T1とT2は徒歩圏内のため、実質的にはT3を起点・終点としたターミナル連絡バスとして利用される。
まとめ:どう判断するか
- 時間に余裕がある → 無料シャトルバス
- 夕方は混むが、所要時間は意外と安定
- 満員時は次便待ち or カフェ待機が現実的
- 急ぎ・国際線乗り継ぎでシビアならGrabやタクシーで移動
国際線(T2)へ乗り継ぐ場合、到着後にどこで待つか・食事を取るか・電源を確保できるかで快適さは大きく変わる。T2の設備や過ごし方については、タンソンニャット空港T2の過ごし方ガイドで現地ベースで整理している。

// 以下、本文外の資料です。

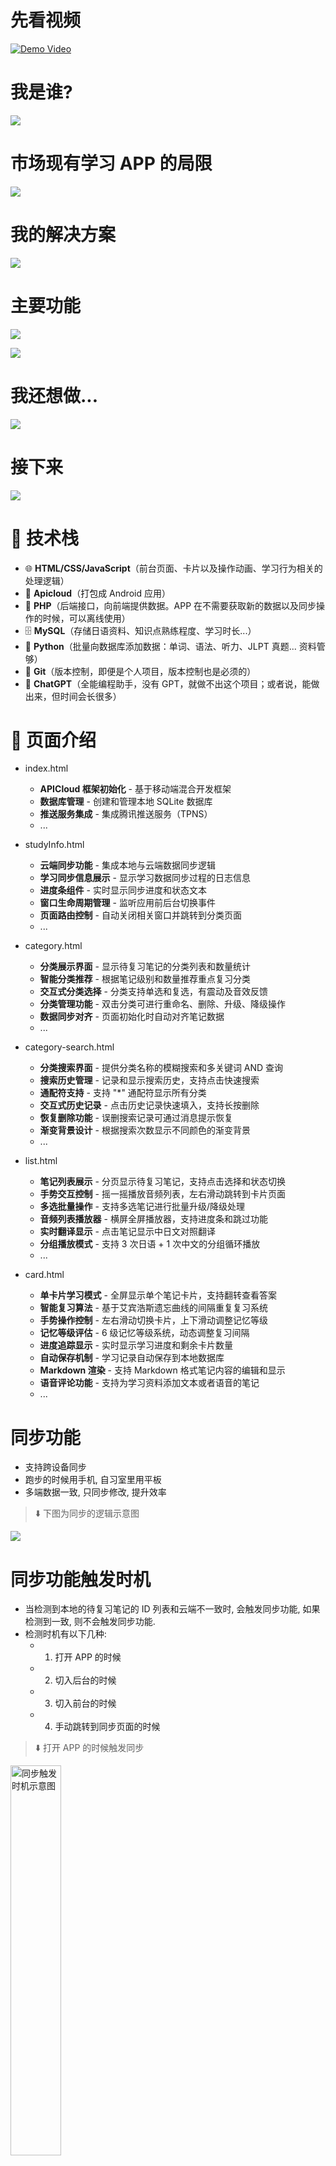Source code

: # 先看视频

[![Demo Video](https://tokyo-1253389072.cos.ap-tokyo.myqcloud.com/typora/20251015215209457.png)](https://www.youtube.com/watch?v=OeQb6fTCafo)

# 我是谁?

![](https://tokyo-1253389072.cos.ap-tokyo.myqcloud.com/typora/20251015215405519.png)

# 市场现有学习 APP 的局限

![](https://tokyo-1253389072.cos.ap-tokyo.myqcloud.com/typora/20251015215539892.png)

# 我的解决方案

![](https://tokyo-1253389072.cos.ap-tokyo.myqcloud.com/typora/20251015215555870.png)

# 主要功能

![](https://tokyo-1253389072.cos.ap-tokyo.myqcloud.com/typora/20251015215624239.png)

![](https://tokyo-1253389072.cos.ap-tokyo.myqcloud.com/typora/20251015215720084.png)

# 我还想做...

![](https://tokyo-1253389072.cos.ap-tokyo.myqcloud.com/typora/20251015215736439.png)

# 接下来

![](https://tokyo-1253389072.cos.ap-tokyo.myqcloud.com/typora/20251015223010376.png)

# 🧰 技术栈

- 🌐 **HTML/CSS/JavaScript**（前台页面、卡片以及操作动画、学习行为相关的处理逻辑）
- 📱 **Apicloud**（打包成 Android 应用）
- 🧭 **PHP**（后端接口，向前端提供数据。APP 在不需要获取新的数据以及同步操作的时候，可以离线使用）
- 🗄️ **MySQL**（存储日语资料、知识点熟练程度、学习时长...）
- 🐍 **Python**（批量向数据库添加数据：单词、语法、听力、JLPT 真题... 资料管够）
- 🌿 **Git**（版本控制，即便是个人项目，版本控制也是必须的）
- 🤖 **ChatGPT**（全能编程助手，没有 GPT，就做不出这个项目；或者说，能做出来，但时间会长很多）

# 📖 页面介绍

- index.html

  - **APICloud 框架初始化** - 基于移动端混合开发框架
  - **数据库管理** - 创建和管理本地 SQLite 数据库
  - **推送服务集成** - 集成腾讯推送服务（TPNS）
  - ...

- studyInfo.html

  - **云端同步功能** - 集成本地与云端数据同步逻辑
  - **学习同步信息展示** - 显示学习数据同步过程的日志信息
  - **进度条组件** - 实时显示同步进度和状态文本
  - **窗口生命周期管理** - 监听应用前后台切换事件
  - **页面路由控制** - 自动关闭相关窗口并跳转到分类页面
  - ...

- category.html

  - **分类展示界面** - 显示待复习笔记的分类列表和数量统计
  - **智能分类推荐** - 根据笔记级别和数量推荐重点复习分类
  - **交互式分类选择** - 分类支持单选和复选，有震动及音效反馈
  - **分类管理功能** - 双击分类可进行重命名、删除、升级、降级操作
  - **数据同步对齐** - 页面初始化时自动对齐笔记数据
  - ...

- category-search.html

  - **分类搜索界面** - 提供分类名称的模糊搜索和多关键词 AND 查询
  - **搜索历史管理** - 记录和显示搜索历史，支持点击快速搜索
  - **通配符支持** - 支持 "\*" 通配符显示所有分类
  - **交互式历史记录** - 点击历史记录快速填入，支持长按删除
  - **恢复删除功能** - 误删搜索记录可通过消息提示恢复
  - **渐变背景设计** - 根据搜索次数显示不同颜色的渐变背景
  - ...

- list.html

  - **笔记列表展示** - 分页显示待复习笔记，支持点击选择和状态切换
  - **手势交互控制** - 摇一摇播放音频列表，左右滑动跳转到卡片页面
  - **多选批量操作** - 支持多选笔记进行批量升级/降级处理
  - **音频列表播放器** - 横屏全屏播放器，支持进度条和跳过功能
  - **实时翻译显示** - 点击笔记显示中日文对照翻译
  - **分组播放模式** - 支持 3 次日语 + 1 次中文的分组循环播放
  - ...

- card.html
  - **单卡片学习模式** - 全屏显示单个笔记卡片，支持翻转查看答案
  - **智能复习算法** - 基于艾宾浩斯遗忘曲线的间隔重复复习系统
  - **手势操作控制** - 左右滑动切换卡片，上下滑动调整记忆等级
  - **记忆等级评估** - 6 级记忆等级系统，动态调整复习间隔
  - **进度追踪显示** - 实时显示学习进度和剩余卡片数量
  - **自动保存机制** - 学习记录自动保存到本地数据库
  - **Markdown 渲染** - 支持 Markdown 格式笔记内容的编辑和显示
  - **语音评论功能** - 支持为学习资料添加文本或者语音的笔记
  - ...

# 同步功能

- 支持跨设备同步
- 跑步的时候用手机, 自习室里用平板
- 多端数据一致, 只同步修改, 提升效率

> ⬇️ 下图为同步的逻辑示意图

![](https://tokyo-1253389072.cos.ap-tokyo.myqcloud.com/typora/20251016223249045.png)

# 同步功能触发时机

- 当检测到本地的待复习笔记的 ID 列表和云端不一致时, 会触发同步功能, 如果检测到一致, 则不会触发同步功能.
- 检测时机有以下几种:
  - 1. 打开 APP 的时候
  - 2. 切入后台的时候
  - 3. 切入前台的时候
  - 4. 手动跳转到同步页面的时候

> ⬇️ 打开 APP 的时候触发同步

<img src="https://tokyo-1253389072.cos.ap-tokyo.myqcloud.com/typora/20251018210251020.gif" width="40%" alt="同步触发时机示意图"/>

> ⬇️ 切入后台的时候触发同步

<img src="https://tokyo-1253389072.cos.ap-tokyo.myqcloud.com/typora/20251018210533813.gif" width="40%" alt="打开APP时触发同步示意图"/>

> ⬇️ 切入前台的时候触发同步

<img src="https://tokyo-1253389072.cos.ap-tokyo.myqcloud.com/typora/20251018210646401.gif" width="40%" alt="切入后台时触发同步示意图"/>

> ⬇️ 手动跳转到同步页面(在分类页面, 左滑屏幕)

<img src="https://tokyo-1253389072.cos.ap-tokyo.myqcloud.com/typora/20251018210754726.gif" width="40%" alt="切入前台时触发同步示意图"/>

# 同步页面

- 同步页面的主要功能有:
  - 进行同步操作, 并显示同步日志
  - 为每个步骤, 显示进度条
  - 统计当日学习时长(从凌晨 4 点开始算起, 到第二天的凌晨 4 点为一天)
  - 同步开始时上锁, 同一时间只能有一个同步操作在进行

> ⬇️ 同步页面动图

<img src="https://tokyo-1253389072.cos.ap-tokyo.myqcloud.com/typora/20251018223743585.gif" width="40%" alt="同步页面示意图"/>

# 分类页面

- 分类页面是默认主页面, APP 初始化之后, 会自动跳转到分类页面
- 同步操作完成之后, 也会自动跳转到分类页面
- 该页面用于显示笔记分类, 以及每个分类下需要复习的笔记数量

> ⬇️ 分类页面示意图

![](https://tokyo-1253389072.cos.ap-tokyo.myqcloud.com/typora/20251020213442633.png)

> ⬇️ 多个分类以列表形式展示, 点击切换选中状态, 支持复选

<img src="https://tokyo-1253389072.cos.ap-tokyo.myqcloud.com/typora/20251021204408345.gif" width="40%" alt="分类页面复选示意图"/>

> ⬇️ 左滑跳转到列表页面, 并显示选中分类下的笔记列表(如果没有选择, 和全选逻辑一致)

<img src="https://tokyo-1253389072.cos.ap-tokyo.myqcloud.com/typora/20251021204811560.gif" width="40%" alt="分类页面跳转到列表页面示意图"/>

# 分类的快捷操作

> ⬇️ 双击分类, 弹出快捷操作菜单

<img src="https://tokyo-1253389072.cos.ap-tokyo.myqcloud.com/typora/20251021205106841.gif" width="40%" alt="分类快捷操作示意图"/>

- 快捷操作菜单包括: 重命名, 删除, 升级, 降级

> ⬇️ 升级, 降级

![](https://tokyo-1253389072.cos.ap-tokyo.myqcloud.com/typora/20251021205556707.png)

> ⬇️ 重命名

![](https://tokyo-1253389072.cos.ap-tokyo.myqcloud.com/typora/20251021210510930.png)

> ⬇️ 删除分类

![](https://tokyo-1253389072.cos.ap-tokyo.myqcloud.com/typora/20251021210651962.png)

# 优先级排序算法

- 想提升记忆的效率, 就需要在合适的时间重复合适的次数
- 当学习任务量很大, 分类很多的时候, 比如有单词资料, 有语法资料, 有听力资料, 有阅读资料...
- 这种情况下, 很难人为的判断, 当前时间下应该优先复习哪些内容, 才能保证记忆效率的最大化
- 此时, 就需要程序自动帮你做出选择, 对复习的资料进行优先级排序, 然后按照优先级顺序进行复习
- 分类页面默认显示的是, 当下需要优先复习笔记分类, 所以看起来有些少, 因为这并不是全部笔记

> ⬇️ 分类优先级排序例图

![](https://tokyo-1253389072.cos.ap-tokyo.myqcloud.com/typora/20251021212628609.png)

- 如果当前想复习别的分类呢? 或者想查看分类下所有笔记怎么办?
- 这个时候需要使用分类搜索页面

# 分类搜索页面

- 分类搜索页面用于搜索分类, 可以查询出分类下的所有待复习笔记

> ⬇️ 分类页面长摁进入分类搜索页面

<img src="https://tokyo-1253389072.cos.ap-tokyo.myqcloud.com/typora/20251022130603886.gif" width="40%" alt="分类搜索页面示意图"/>

> ⬇️ 分类搜索页面主要包括搜索框以及搜索历史列表

![](https://tokyo-1253389072.cos.ap-tokyo.myqcloud.com/typora/20251022141425205.png)

> ⬇️ 支持通配符 "\*" 显示所有分类

<img src="https://tokyo-1253389072.cos.ap-tokyo.myqcloud.com/typora/20251022142131534.gif" width="40%" alt="分类搜索通配符示意图"/>

> ⬇️ 支持历史记录快速搜索(分类上双击)

<img src="https://tokyo-1253389072.cos.ap-tokyo.myqcloud.com/typora/20251022142337031.gif" width="40%" alt="分类搜索历史记录示意图"/>

> ⬇️ 支持长按历史记录删除(可以恢复)

<img src="https://tokyo-1253389072.cos.ap-tokyo.myqcloud.com/typora/20251022142709445.gif" width="40%" alt="分类搜索历史记录删除示意图"/>

> ⬇️ 分类查询之后, 点击消息框跳转到分类页面

<img src="https://tokyo-1253389072.cos.ap-tokyo.myqcloud.com/typora/20251022143021483.gif" width="40%" alt="分类搜索跳转示意图"/>

# 笔记列表页面

> ⬇️ 从分类页面左滑进入笔记列表页面, 显示选中分类下的笔记列表

<img src="https://tokyo-1253389072.cos.ap-tokyo.myqcloud.com/typora/20251023143030586.gif" width="40%" alt="分类搜索跳转示意图"/>

> ⬇️ 每次最多显示 50 条笔记, 支持分页显示

![](https://tokyo-1253389072.cos.ap-tokyo.myqcloud.com/typora/20251023145109796.png)

- 单击选中, 播放音频并显示翻译
- 再次单击, 标记为未掌握
- 再次单击, 还原为初始状态
- 不同背景色表示不同级别

> ⬇️ 单击笔记示意图

<img src="https://tokyo-1253389072.cos.ap-tokyo.myqcloud.com/typora/20251023151540144.gif" width="40%" alt="笔记列表单击示意图"/>

> ⬇️ 双击显示详情(进入卡片页面)

<img src="https://tokyo-1253389072.cos.ap-tokyo.myqcloud.com/typora/20251023151858123.gif" width="40%" alt="笔记列表双击示意图"/>

# 笔记批量操作

- 支持多选笔记, 批量升级/降级笔记
- 高亮的笔记, 即标记为已掌握的笔记, 统一级别+1
- 有删除线的笔记, 即标记为未掌握的笔记, 统一级别-1
- 可以快速处理笔记, 提升学习效率
- 适用于已经掌握大部分内容, 只需要复习少量内容的情况

> ⬇️ 在有笔记被标记的情况下, 长摁或者摇一摇, 可以批量处理笔记

<img src="https://tokyo-1253389072.cos.ap-tokyo.myqcloud.com/typora/20251023153112731.gif" width="40%" alt="笔记批量操作示意图"/>

# 笔记列表播放

- 在没有笔记被标记的情况下, 长摁或者摇一摇, 可以播放音频列表
- 播放模式为分组播放(3 次日语 + 1 次中文), 每组重复 3 次

> ⬇️ 摇一摇/长摁唤出播放音频列表示意图(竖屏)

<img src="https://tokyo-1253389072.cos.ap-tokyo.myqcloud.com/typora/20251023160620484.gif" width="40%" alt="笔记列表播放示意图"/>

> ⬇️ 摇一摇/长摁唤出播放音频列表示意图(横屏)

<img src="https://tokyo-1253389072.cos.ap-tokyo.myqcloud.com/typora/20251023160743016.gif" width="60%" alt="笔记列表播放示意图横屏"/>

> ⬇️ 播放列表示意图

![](https://tokyo-1253389072.cos.ap-tokyo.myqcloud.com/typora/20251023161651815.png)

> ⬇️ 单击切换播放/暂停, 暂停时显示翻译

<img src="https://tokyo-1253389072.cos.ap-tokyo.myqcloud.com/typora/20251023162509223.gif" width="40%" alt="笔记列表播放暂停示意图"/>

> ⬇️ 当前组播放完毕, 自动跳到下一组(当前笔记级别-1)

<img src="https://tokyo-1253389072.cos.ap-tokyo.myqcloud.com/typora/20251023163112922.gif" width="40%" alt="笔记列表播放跳转示意图"/>

> ⬇️ 如果已经记住, 可双击快速跳转下一组(当前笔记级别+1)

<img src="https://tokyo-1253389072.cos.ap-tokyo.myqcloud.com/typora/20251023163249379.gif" width="40%" alt="笔记列表播放跳转示意图快速跳转"/>

> ⬇️ 长摁添加谐音助记(竖屏演示)

<img src="https://tokyo-1253389072.cos.ap-tokyo.myqcloud.com/typora/20251023163708417.gif" width="40%" alt="笔记列表添加谐音助记示意图"/>

> ⬇️ 长摁添加谐音助记(横屏演示)

<img src="https://tokyo-1253389072.cos.ap-tokyo.myqcloud.com/typora/20251023163735388.gif" width="60%" alt="笔记列表添加谐音助记示意图横屏"/>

なお、ターミナル間移動とは別に、市内へ向かう場合の移動手段については、空港バス(109番・152番)と他の移動手段の違いを別記事で詳しく整理している。
T3が開業したことで、タンソンニャット空港のターミナル移動は以前より複雑になったが、
この無料シャトルバスの動線を把握しておけば、無駄な出費や迷いはかなり減らせる。
初めて利用する日本人旅行者にとっても、十分に使いやすい移動手段である。